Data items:
BEGIN

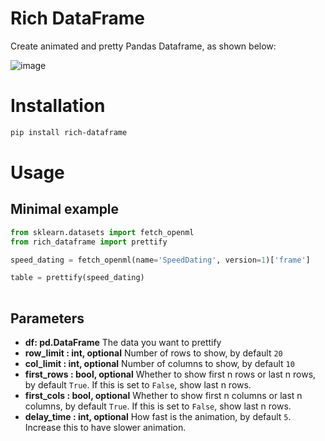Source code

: # Rich DataFrame

Create animated and pretty Pandas Dataframe, as shown below:

![image](https://github.com/khuyentran1401/rich-dataframe/blob/master/prettify_table.gif?raw=True)

# Installation
```bash
pip install rich-dataframe
```
# Usage
## Minimal example
```python
from sklearn.datasets import fetch_openml
from rich_dataframe import prettify

speed_dating = fetch_openml(name='SpeedDating', version=1)['frame']

table = prettify(speed_dating)
    
```
## Parameters
* **df: pd.DataFrame**
The data you want to prettify
* **row_limit : int, optional**
    Number of rows to show, by default `20`
* **col_limit : int, optional**
    Number of columns to show, by default `10`
* **first_rows : bool, optional**
    Whether to show first n rows or last n rows, by default `True`. If this is set to `False`, show last n rows.
* **first_cols : bool, optional**
    Whether to show first n columns or last n columns, by default `True`. If this is set to `False`, show last n rows.
* **delay_time : int, optional**
    How fast is the animation, by default `5`. Increase this to have slower animation.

END

Description of the task:
Here the records must be restated exactly, minus any images.

Solution to the problem:
Source code

: # Rich DataFrame

Create animated and pretty Pandas Dataframe, as shown below:

![image](https://github.com/khuyentran1401/rich-dataframe/blob/master/prettify_table.gif?raw=True)

# Installation
```bash
pip install rich-dataframe
```
# Usage
## Minimal example
```python
from sklearn.datasets import fetch_openml
from rich_dataframe import prettify

speed_dating = fetch_openml(name='SpeedDating', version=1)['frame']

table = prettify(speed_dating)
    
```
## Parameters
* **df: pd.DataFrame**
The data you want to prettify
* **row_limit : int, optional**
    Number of rows to show, by default `20`
* **col_limit : int, optional**
    Number of columns to show, by default `10`
* **first_rows : bool, optional**
    Whether to show first n rows or last n rows, by default `True`. If this is set to `False`, show last n rows.
* **first_cols : bool, optional**
    Whether to show first n columns or last n columns, by default `True`. If this is set to `False`, show last n rows.
* **delay_time : int, optional**
    How fast is the animation, by default `5`. Increase this to have slower animation.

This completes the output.